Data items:
****************************************
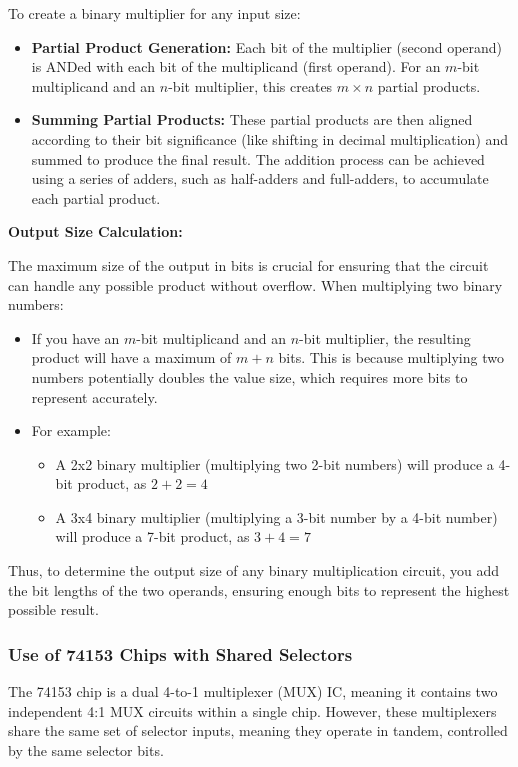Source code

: \documentclass[12pt]{article}
\begin{document}
To create a binary multiplier for any input size:
\begin{itemize}
	\item \textbf{Partial Product Generation:} Each bit of the multiplier (second operand) is ANDed with each bit of the multiplicand (first operand). For an \( m \)-bit multiplicand and an \( n \)-bit multiplier, this creates \( m \times n \) partial products.
	\item \textbf{Summing Partial Products:} These partial products are then aligned according to their bit significance (like shifting in decimal multiplication) and summed to produce the final result. The addition process can be achieved using a series of adders, such as half-adders and full-adders, to accumulate each partial product.
\end{itemize}

\textbf{Output Size Calculation:}

The maximum size of the output in bits is crucial for ensuring that the circuit can handle any possible product without overflow. When multiplying two binary numbers:
\begin{itemize}
	\item If you have an \( m \)-bit multiplicand and an \( n \)-bit multiplier, the resulting product will have a maximum of \( m + n \) bits. This is because multiplying two numbers potentially doubles the value size, which requires more bits to represent accurately.
	\item For example:
	      \begin{itemize}
		      \item A 2x2 binary multiplier (multiplying two 2-bit numbers) will produce a 4-bit product, as \( 2 + 2 = 4 \)
		      \item A 3x4 binary multiplier (multiplying a 3-bit number by a 4-bit number) will produce a 7-bit product, as \( 3 + 4 = 7 \)
	      \end{itemize}
\end{itemize}

Thus, to determine the output size of any binary multiplication circuit, you add the bit lengths of the two operands, ensuring enough bits to represent the highest possible result.

\subsubsection*{Use of 74153 Chips with Shared Selectors}

The 74153 chip is a dual 4-to-1 multiplexer (MUX) IC, meaning it contains two independent 4:1 MUX circuits within a single chip. However, these multiplexers share the same set of selector inputs, meaning they operate in tandem, controlled by the same selector bits.
\end{document}
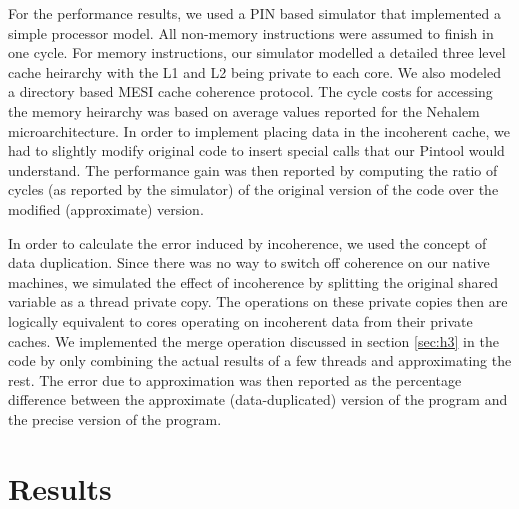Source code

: \documentclass[12pt,conference]{IEEEtran}
\begin{document}

For the performance results, we used a PIN based simulator that
implemented a simple processor model. All non-memory instructions were assumed to
finish in one cycle. For memory instructions, our simulator modelled a detailed
three level cache heirarchy with the L1 and L2 being private to each core. We also 
modeled a directory based MESI cache coherence protocol. The cycle costs for 
accessing the memory heirarchy was based on average values reported for the 
Nehalem microarchitecture. In order to implement placing data in the incoherent cache, 
we had to slightly modify original code to insert special calls that our Pintool would
understand. The performance gain was then reported by computing the ratio of cycles (as
reported by the simulator) of the original version of the code over the modified (approximate) version. 

In order to calculate the error induced by incoherence, we used the concept of 
data duplication. Since there was no way to switch off coherence on our native machines, we
simulated the effect of incoherence by splitting the original shared variable as a thread
private copy. The operations on these private copies then are logically equivalent to cores
operating on incoherent data from their private caches. We implemented the merge operation discussed in 
section \ref{sec:h3} in the code by only combining the actual results of a 
few threads and approximating the rest. The error due to approximation was then 
reported as the percentage difference between the approximate (data-duplicated) version of the 
program and the precise version of the program. 

\section{Results}
\end{document}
****************************************
Directions: From the entries above, copy every line containing the word "multiplicand".

Result of the task:
	\item \textbf{Partial Product Generation:} Each bit of the multiplier (second operand) is ANDed with each bit of the multiplicand (first operand). For an \( m \)-bit multiplicand and an \( n \)-bit multiplier, this creates \( m \times n \) partial products.
	\item If you have an \( m \)-bit multiplicand and an \( n \)-bit multiplier, the resulting product will have a maximum of \( m + n \) bits. This is because multiplying two numbers potentially doubles the value size, which requires more bits to represent accurately.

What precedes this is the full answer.